* **Records from a dataset**:
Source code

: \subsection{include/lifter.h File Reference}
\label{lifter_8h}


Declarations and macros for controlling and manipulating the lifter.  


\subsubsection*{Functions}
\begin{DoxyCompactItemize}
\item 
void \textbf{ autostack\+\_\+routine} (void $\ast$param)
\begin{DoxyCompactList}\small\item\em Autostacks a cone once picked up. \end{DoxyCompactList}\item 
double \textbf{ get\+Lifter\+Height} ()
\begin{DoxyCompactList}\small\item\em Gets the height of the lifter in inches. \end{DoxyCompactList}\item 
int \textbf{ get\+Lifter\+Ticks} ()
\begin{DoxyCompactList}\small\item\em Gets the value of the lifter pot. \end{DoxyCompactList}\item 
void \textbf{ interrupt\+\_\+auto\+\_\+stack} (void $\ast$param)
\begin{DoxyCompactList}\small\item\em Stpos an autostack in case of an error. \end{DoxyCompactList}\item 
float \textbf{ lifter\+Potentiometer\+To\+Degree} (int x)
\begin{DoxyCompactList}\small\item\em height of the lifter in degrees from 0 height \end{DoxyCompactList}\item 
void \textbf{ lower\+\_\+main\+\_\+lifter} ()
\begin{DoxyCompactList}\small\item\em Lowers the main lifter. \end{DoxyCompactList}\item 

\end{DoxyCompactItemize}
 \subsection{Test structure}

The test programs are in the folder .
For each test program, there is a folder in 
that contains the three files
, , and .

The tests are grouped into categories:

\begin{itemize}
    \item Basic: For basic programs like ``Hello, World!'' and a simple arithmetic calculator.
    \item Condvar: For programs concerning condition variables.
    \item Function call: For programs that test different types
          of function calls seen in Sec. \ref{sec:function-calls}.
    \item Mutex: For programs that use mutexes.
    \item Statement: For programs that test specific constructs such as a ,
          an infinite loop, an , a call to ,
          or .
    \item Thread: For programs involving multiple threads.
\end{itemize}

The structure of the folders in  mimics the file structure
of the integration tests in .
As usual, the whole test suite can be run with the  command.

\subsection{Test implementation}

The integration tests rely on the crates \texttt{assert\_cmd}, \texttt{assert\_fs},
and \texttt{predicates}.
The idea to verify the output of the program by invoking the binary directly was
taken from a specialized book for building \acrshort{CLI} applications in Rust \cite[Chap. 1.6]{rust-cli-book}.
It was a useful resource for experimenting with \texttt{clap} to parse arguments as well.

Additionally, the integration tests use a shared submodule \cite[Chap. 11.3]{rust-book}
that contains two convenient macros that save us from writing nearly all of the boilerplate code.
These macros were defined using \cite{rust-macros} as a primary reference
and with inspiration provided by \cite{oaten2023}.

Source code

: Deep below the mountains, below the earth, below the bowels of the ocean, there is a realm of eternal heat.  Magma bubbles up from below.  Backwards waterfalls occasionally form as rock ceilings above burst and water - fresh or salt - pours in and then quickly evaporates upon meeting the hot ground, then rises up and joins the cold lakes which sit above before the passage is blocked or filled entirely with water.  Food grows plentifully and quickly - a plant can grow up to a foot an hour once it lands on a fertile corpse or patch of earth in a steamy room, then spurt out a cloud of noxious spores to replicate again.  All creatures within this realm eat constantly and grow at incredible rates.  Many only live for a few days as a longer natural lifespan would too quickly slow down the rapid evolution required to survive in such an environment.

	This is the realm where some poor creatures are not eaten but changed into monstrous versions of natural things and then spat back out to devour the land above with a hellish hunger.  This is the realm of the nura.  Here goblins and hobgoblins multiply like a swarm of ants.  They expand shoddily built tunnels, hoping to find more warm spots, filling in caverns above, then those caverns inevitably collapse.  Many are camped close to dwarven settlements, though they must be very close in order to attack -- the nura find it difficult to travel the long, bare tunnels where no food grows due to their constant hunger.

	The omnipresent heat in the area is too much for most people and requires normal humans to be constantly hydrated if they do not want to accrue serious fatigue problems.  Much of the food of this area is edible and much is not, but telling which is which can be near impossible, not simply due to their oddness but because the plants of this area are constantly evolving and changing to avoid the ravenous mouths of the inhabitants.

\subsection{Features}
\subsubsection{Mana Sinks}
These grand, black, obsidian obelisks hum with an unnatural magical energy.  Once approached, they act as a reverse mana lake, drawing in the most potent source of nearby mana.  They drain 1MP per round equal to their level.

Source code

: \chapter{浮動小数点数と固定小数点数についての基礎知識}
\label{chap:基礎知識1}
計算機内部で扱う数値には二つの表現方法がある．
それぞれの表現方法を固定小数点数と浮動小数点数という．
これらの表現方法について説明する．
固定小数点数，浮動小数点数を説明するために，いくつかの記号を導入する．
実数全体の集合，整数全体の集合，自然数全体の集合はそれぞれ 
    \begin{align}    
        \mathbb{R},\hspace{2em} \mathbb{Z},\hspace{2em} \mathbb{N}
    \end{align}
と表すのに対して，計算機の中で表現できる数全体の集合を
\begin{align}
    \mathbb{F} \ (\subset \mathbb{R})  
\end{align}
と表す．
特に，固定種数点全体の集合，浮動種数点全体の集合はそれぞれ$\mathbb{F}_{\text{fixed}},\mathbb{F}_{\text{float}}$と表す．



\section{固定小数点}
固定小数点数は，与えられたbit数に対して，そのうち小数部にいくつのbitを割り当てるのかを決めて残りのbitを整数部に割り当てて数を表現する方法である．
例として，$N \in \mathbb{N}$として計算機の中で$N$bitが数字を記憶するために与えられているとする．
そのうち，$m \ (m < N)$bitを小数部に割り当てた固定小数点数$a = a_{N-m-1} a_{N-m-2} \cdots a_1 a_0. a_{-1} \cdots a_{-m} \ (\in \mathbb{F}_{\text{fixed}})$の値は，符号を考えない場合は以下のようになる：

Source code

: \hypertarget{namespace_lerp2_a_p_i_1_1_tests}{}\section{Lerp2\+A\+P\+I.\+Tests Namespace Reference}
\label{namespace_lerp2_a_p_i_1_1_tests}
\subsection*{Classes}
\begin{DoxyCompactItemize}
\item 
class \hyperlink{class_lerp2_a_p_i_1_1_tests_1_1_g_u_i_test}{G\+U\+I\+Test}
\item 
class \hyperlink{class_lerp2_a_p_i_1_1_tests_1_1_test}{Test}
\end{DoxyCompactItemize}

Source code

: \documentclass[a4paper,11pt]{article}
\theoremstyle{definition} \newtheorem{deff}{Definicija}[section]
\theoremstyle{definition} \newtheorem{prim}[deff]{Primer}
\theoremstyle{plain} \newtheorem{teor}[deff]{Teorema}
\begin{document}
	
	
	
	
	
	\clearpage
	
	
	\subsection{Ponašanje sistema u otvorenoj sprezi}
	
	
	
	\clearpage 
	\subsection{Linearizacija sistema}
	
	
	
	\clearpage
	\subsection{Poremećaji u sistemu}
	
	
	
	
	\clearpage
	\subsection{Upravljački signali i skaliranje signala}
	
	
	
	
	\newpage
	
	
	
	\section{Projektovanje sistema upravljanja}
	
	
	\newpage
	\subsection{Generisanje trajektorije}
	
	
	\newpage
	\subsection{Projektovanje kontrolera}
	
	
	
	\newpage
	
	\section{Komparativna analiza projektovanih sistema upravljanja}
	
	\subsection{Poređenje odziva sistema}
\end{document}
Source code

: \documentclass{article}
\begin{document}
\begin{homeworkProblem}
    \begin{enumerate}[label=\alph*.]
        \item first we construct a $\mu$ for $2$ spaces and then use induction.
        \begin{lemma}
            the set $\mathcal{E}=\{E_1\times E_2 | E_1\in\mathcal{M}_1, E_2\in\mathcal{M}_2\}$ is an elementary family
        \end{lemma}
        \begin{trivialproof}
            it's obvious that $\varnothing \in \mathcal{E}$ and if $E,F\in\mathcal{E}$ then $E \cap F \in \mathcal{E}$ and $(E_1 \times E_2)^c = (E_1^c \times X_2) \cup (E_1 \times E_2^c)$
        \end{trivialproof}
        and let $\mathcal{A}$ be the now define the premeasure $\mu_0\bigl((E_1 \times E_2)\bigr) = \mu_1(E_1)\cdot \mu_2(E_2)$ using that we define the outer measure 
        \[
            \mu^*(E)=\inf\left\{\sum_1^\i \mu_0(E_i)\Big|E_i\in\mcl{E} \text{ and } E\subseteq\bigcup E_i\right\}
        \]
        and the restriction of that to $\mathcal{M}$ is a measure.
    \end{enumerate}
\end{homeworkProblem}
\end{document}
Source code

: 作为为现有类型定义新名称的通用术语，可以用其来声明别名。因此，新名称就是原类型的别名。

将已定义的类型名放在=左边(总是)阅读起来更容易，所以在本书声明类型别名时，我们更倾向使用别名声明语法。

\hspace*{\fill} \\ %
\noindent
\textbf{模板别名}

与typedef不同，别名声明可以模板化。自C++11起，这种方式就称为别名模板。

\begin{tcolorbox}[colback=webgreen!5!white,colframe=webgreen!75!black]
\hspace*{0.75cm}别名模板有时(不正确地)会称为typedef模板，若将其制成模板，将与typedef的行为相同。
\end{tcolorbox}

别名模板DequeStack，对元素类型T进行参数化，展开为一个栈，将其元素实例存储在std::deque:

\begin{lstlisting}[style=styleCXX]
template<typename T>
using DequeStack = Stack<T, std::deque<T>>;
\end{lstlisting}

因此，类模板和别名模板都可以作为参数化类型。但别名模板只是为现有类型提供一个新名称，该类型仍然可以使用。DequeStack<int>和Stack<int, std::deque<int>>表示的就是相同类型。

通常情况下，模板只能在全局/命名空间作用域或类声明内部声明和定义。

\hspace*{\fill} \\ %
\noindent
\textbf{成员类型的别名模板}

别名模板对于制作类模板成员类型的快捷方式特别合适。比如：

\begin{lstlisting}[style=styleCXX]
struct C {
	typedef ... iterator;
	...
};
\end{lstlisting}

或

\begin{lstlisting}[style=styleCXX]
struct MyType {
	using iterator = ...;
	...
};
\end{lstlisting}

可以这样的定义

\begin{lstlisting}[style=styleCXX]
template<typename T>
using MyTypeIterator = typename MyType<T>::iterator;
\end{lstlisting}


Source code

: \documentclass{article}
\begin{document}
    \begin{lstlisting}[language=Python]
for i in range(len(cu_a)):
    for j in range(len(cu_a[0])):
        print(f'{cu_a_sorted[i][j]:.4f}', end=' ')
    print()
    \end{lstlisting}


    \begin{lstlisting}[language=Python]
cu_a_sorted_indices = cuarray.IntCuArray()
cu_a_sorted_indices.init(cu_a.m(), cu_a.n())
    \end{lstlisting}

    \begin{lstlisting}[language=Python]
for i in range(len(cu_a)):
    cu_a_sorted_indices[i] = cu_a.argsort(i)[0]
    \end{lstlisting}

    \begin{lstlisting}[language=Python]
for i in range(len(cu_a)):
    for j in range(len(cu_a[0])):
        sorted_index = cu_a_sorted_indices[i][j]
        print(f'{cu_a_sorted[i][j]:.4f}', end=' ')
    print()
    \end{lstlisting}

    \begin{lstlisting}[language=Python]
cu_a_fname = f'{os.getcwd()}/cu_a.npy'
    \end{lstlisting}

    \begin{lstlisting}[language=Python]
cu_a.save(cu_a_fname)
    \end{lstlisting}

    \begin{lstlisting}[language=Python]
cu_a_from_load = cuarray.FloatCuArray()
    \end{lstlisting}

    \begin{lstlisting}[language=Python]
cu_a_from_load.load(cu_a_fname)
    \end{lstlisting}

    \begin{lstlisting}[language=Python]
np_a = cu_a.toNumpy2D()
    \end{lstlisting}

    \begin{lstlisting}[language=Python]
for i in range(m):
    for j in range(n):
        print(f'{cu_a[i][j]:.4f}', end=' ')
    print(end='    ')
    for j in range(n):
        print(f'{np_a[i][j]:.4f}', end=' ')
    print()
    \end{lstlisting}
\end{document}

* **WORK REQUEST**:
Please return only the lines above, starting at the line that has "cu_a_sorted_indices.init(cu_a.m(), cu_a.n())" and ending at the line that has "cu_a.save(cu_a_fname)", keeping both and leaving each one unchanged.

* **EXERCISE OUTPUT**:
cu_a_sorted_indices.init(cu_a.m(), cu_a.n())
    \end{lstlisting}

    \begin{lstlisting}[language=Python]
for i in range(len(cu_a)):
    cu_a_sorted_indices[i] = cu_a.argsort(i)[0]
    \end{lstlisting}

    \begin{lstlisting}[language=Python]
for i in range(len(cu_a)):
    for j in range(len(cu_a[0])):
        sorted_index = cu_a_sorted_indices[i][j]
        print(f'{cu_a_sorted[i][j]:.4f}', end=' ')
    print()
    \end{lstlisting}

    \begin{lstlisting}[language=Python]
cu_a_fname = f'{os.getcwd()}/cu_a.npy'
    \end{lstlisting}

    \begin{lstlisting}[language=Python]
cu_a.save(cu_a_fname)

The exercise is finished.